US House will mark up & modify antitrust legislation bills in late June

Posted:
in General Discussion edited June 18
The U.S. House Judiciary Committee will soon begin reviewing five sweeping bills that could target Big Tech with increased antitrust regulations and enforcement.

Credit: WikiMedia Commons
Credit: WikiMedia Commons


According to Reuters, The House's Judiciary Committee antitrust panel will begin marking up the bills, considering changes, and deciding whether the full House should vote on the legislation. That process will begin the week of June 21.

Earlier in June, the U.S. House of Representatives introduced five pieces of antitrust legislation that could change the landscape of the technology industry by introducing new competition rules and increasing funding for enforcement.
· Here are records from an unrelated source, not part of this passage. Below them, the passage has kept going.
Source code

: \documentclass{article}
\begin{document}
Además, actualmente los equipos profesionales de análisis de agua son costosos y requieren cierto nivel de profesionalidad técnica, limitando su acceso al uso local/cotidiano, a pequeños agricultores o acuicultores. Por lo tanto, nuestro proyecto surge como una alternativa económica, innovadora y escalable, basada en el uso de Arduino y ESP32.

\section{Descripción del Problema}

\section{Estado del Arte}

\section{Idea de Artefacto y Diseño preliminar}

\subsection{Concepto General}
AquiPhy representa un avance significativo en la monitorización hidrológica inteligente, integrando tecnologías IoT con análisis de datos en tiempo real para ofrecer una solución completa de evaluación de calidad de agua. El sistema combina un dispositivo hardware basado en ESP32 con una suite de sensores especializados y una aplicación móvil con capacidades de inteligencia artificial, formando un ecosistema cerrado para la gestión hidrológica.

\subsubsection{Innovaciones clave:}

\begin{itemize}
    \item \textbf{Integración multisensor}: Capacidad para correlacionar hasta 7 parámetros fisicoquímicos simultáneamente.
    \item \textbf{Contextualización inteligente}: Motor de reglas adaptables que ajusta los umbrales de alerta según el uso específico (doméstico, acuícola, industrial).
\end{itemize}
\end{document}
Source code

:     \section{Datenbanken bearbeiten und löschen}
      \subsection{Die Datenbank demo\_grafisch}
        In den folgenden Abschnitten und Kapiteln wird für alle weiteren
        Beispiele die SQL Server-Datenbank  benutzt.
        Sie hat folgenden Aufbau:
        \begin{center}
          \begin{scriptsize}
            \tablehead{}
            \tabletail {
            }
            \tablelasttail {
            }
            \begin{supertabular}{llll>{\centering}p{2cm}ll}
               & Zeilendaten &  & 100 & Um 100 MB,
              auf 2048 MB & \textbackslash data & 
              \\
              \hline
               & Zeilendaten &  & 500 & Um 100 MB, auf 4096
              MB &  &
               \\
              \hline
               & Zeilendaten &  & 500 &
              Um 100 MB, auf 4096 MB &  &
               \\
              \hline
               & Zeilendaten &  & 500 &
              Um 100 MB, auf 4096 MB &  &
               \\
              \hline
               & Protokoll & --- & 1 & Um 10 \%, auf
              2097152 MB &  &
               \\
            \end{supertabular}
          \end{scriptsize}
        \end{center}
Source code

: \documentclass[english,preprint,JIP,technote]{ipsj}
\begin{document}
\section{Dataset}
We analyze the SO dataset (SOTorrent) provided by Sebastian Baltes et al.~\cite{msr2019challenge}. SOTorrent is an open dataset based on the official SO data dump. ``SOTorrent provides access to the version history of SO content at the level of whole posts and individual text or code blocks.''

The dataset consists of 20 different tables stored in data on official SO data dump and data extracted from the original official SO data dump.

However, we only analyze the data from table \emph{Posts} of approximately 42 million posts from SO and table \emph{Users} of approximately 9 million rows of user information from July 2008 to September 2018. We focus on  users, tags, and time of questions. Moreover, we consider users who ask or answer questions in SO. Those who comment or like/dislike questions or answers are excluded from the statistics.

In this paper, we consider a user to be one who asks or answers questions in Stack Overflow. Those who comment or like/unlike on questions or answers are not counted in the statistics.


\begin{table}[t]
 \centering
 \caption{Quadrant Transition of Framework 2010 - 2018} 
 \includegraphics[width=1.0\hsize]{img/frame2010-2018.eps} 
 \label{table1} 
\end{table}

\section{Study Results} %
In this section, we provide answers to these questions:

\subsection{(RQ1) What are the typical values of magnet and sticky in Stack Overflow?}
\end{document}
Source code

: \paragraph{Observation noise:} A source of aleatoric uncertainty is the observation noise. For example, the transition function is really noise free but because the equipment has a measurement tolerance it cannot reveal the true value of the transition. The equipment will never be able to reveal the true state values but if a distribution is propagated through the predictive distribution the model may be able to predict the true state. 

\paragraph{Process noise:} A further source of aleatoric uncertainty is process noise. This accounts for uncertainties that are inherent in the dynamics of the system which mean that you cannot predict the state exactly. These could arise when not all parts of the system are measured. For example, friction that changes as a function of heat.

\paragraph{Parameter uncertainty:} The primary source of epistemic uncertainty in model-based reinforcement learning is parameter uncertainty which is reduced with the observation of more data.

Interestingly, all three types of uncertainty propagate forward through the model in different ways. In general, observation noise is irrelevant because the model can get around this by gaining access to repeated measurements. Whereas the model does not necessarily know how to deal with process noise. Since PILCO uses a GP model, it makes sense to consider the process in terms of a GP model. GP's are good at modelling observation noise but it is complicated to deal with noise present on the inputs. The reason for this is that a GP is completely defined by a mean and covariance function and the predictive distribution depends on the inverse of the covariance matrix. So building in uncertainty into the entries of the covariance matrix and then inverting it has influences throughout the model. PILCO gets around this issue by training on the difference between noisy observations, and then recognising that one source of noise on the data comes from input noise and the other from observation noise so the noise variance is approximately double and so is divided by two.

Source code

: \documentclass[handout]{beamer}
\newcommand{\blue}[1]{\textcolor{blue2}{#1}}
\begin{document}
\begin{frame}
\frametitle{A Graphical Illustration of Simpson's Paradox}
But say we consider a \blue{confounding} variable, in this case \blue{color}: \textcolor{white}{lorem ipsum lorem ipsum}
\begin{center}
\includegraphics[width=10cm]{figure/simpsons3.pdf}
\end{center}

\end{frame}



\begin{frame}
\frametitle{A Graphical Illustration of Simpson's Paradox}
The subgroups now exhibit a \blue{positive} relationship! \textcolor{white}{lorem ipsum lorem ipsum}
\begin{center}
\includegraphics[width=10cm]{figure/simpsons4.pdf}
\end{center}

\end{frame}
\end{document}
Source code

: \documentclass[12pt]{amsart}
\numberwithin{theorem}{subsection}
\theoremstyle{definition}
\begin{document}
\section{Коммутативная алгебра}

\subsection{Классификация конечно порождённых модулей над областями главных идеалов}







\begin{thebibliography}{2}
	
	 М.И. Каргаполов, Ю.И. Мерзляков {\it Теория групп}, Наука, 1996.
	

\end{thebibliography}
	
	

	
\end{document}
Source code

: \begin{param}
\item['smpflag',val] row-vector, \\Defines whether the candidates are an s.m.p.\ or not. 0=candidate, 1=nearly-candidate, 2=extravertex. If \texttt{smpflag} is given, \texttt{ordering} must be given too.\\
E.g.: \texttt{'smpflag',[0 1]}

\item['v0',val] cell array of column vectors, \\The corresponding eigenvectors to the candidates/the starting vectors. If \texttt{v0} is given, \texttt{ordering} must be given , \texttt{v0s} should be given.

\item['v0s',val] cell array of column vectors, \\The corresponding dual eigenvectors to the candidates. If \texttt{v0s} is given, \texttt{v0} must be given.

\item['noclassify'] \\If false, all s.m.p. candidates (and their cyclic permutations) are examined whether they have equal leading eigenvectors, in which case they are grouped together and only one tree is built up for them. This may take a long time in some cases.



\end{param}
One of those bills would make it illegal for tech companies to operate businesses that could create a conflict of interest -- such as Amazon selling products on its own marketplace. Other bills would ban companies from acquiring rising rivals and would make it easier for consumers to switch to competing platforms.

Two bills, which have attracted far less scrutiny, would bolster the capabilities and funding of top antitrust enforcement agencies in the U.S.

The introduction of the bills follows a 16-month investigation carried out by the House's antitrust subcommittee. In October 2020, the committee concluded that Big Tech's power is monopolistic, and it began reviewing potential mitigations in 2021.

Targets of the legislation could include Facebook, Google, Amazon, and Apple. The Cupertino tech giant, specifically, has faced increasing scrutiny for its App Store practices and policies -- including an ongoing legal dispute with Epic Games over its 30% cut of app and in-app purchases.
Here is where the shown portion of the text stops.